Bug 57771

Summary: cleanup_script uses incorrect connection ID
Product: Apache httpd-2 Reporter: Michael Thorpe <mike>
Component: mod_cgidAssignee: Apache HTTPD Bugs Mailing List <bugs>
Status: RESOLVED FIXED    
Severity: normal Keywords: FixedInTrunk
Priority: P2    
Version: 2.4.12   
Target Milestone: ---   
Hardware: All   
OS: Linux   
Attachments: Simple fix
Simple fix

Description Michael Thorpe 2015-03-27 17:58:02 UTC
Created attachment 32618 [details]
Simple fix

The cleanup_script function in mod_cgid.c (line 1347 in 2.4.12) initializes req.conn_id to info->r->connection->id when it should be using the saved conn_id in the cleanup_script_info structure. This causes the wrong process (or a nonexistant process) to be cleaned up if the connection ID changes during processing (e.g., due to waiting around).

Attached is a patch for 2.4.12 that fixes this.
Comment 1 Nick Warne 2016-03-28 11:22:56 UTC
Created attachment 33706 [details]
Simple fix

Updated for apache 2.4.18
Comment 2 Nick Warne 2016-03-28 11:24:15 UTC
This issue still exists for 2.4.18.
Comment 3 Eric Covener 2016-04-26 21:24:48 UTC
Anyone have an idea about what causes the ID to change? I don't think the pool cleanups should run on a different thread then where the cgid handler ran.
Comment 4 Michael Thorpe 2016-04-26 23:03:41 UTC
(In reply to Eric Covener from comment #3)
> Anyone have an idea about what causes the ID to change? I don't think the
> pool cleanups should run on a different thread then where the cgid handler
> ran.

Connection IDs can change any time the thread is put to sleep, which can happen basically any time Apache is waiting for something (like the output of an #exec). This bug was discovered on an SSI page that had an #exec followed by some #flastmod's. The #exec'ed script doesn't get cleaned up until the end of the page, and either due to load or scheduling issues the page would get handed off to another thread between the #flastmod's and the cleanup (although it could just as easily be handed off during the page generation itself).

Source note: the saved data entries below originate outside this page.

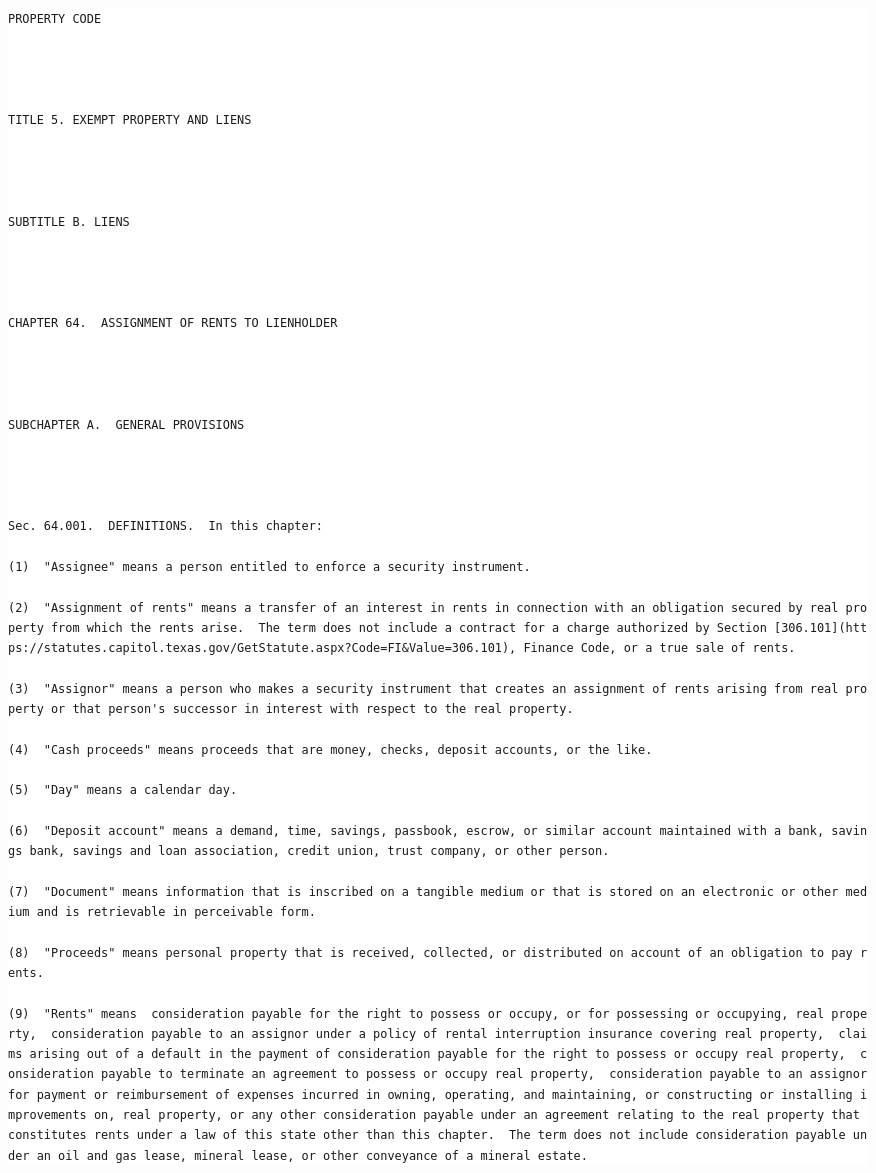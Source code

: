 ﻿
    
    
    	
    					
    
    
    PROPERTY CODE
    
      
    
    
    TITLE 5. EXEMPT PROPERTY AND LIENS
    
      
    
    
    SUBTITLE B. LIENS
    
      
    
    
    CHAPTER 64.  ASSIGNMENT OF RENTS TO LIENHOLDER
    
      
    
    
    SUBCHAPTER A.  GENERAL PROVISIONS
    
      
    
    
    Sec. 64.001.  DEFINITIONS.  In this chapter:
    
    (1)  "Assignee" means a person entitled to enforce a security instrument.
    
    (2)  "Assignment of rents" means a transfer of an interest in rents in connection with an obligation secured by real property from which the rents arise.  The term does not include a contract for a charge authorized by Section [306.101](https://statutes.capitol.texas.gov/GetStatute.aspx?Code=FI&Value=306.101), Finance Code, or a true sale of rents.
    
    (3)  "Assignor" means a person who makes a security instrument that creates an assignment of rents arising from real property or that person's successor in interest with respect to the real property.
    
    (4)  "Cash proceeds" means proceeds that are money, checks, deposit accounts, or the like.
    
    (5)  "Day" means a calendar day.
    
    (6)  "Deposit account" means a demand, time, savings, passbook, escrow, or similar account maintained with a bank, savings bank, savings and loan association, credit union, trust company, or other person.
    
    (7)  "Document" means information that is inscribed on a tangible medium or that is stored on an electronic or other medium and is retrievable in perceivable form.
    
    (8)  "Proceeds" means personal property that is received, collected, or distributed on account of an obligation to pay rents.
    
    (9)  "Rents" means  consideration payable for the right to possess or occupy, or for possessing or occupying, real property,  consideration payable to an assignor under a policy of rental interruption insurance covering real property,  claims arising out of a default in the payment of consideration payable for the right to possess or occupy real property,  consideration payable to terminate an agreement to possess or occupy real property,  consideration payable to an assignor for payment or reimbursement of expenses incurred in owning, operating, and maintaining, or constructing or installing improvements on, real property, or any other consideration payable under an agreement relating to the real property that constitutes rents under a law of this state other than this chapter.  The term does not include consideration payable under an oil and gas lease, mineral lease, or other conveyance of a mineral estate.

Nick Warne has a trace showing the problem if you need to see the timing, but the exact timing of the request isn't the problem. The problem is that mod_cgid is using the *current* connection ID (which isn't tied to the existing CGI if the connection gets handed off) instead of using the saved connection ID that was used to create the CGI process.

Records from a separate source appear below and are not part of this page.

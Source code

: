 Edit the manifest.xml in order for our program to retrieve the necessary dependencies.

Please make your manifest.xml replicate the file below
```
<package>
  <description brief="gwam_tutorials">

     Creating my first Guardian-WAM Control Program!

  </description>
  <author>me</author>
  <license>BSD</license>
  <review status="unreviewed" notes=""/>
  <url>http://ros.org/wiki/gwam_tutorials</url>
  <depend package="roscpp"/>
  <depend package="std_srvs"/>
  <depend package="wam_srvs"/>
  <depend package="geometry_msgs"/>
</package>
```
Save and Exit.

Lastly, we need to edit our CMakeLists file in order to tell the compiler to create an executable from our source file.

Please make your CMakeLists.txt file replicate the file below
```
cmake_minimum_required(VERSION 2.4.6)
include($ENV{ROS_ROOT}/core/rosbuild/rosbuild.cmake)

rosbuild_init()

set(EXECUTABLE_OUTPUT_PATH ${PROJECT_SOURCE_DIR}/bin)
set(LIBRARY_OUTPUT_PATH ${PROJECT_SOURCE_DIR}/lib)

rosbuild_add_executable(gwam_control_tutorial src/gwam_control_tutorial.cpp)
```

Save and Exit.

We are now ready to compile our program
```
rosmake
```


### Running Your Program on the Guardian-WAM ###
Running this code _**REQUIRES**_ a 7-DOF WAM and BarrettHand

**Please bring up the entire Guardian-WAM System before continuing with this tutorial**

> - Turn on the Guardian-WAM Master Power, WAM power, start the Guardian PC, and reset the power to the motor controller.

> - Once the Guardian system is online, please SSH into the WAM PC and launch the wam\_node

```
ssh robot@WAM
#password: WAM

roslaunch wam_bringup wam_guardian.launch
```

This is why info->conn_id exists in the first place. You can see mod_cgid.c use it just 16 lines down from where it incorrectly uses info->r->connection->conn_id (line 1386 in 2.4.18). So when the thread has been handed off, mod_cgid will try to clean up the wrong ID then spit out an error message that refers to a different ID.

The patch is very simple and obviously correct, and should be applied to trunk. Is there a reason it hasn't been?
Comment 5 Eric Covener 2016-04-26 23:41:23 UTC
(In reply to Michael Thorpe from comment #4)
> (In reply to Eric Covener from comment #3)
> > Anyone have an idea about what causes the ID to change? I don't think the
> > pool cleanups should run on a different thread then where the cgid handler
> > ran.
> 
> Connection IDs can change any time the thread is put to sleep, which can
> happen basically any time Apache is waiting for something (like the output
> of an #exec). 

While my "cgid handler" comment is invalid because this is the INCLUDES filter calling into mod_cgid, I still don't see why there'd be any thread change here.  Can you capture "trace8" of this happening for a single request on a provided simple SSI?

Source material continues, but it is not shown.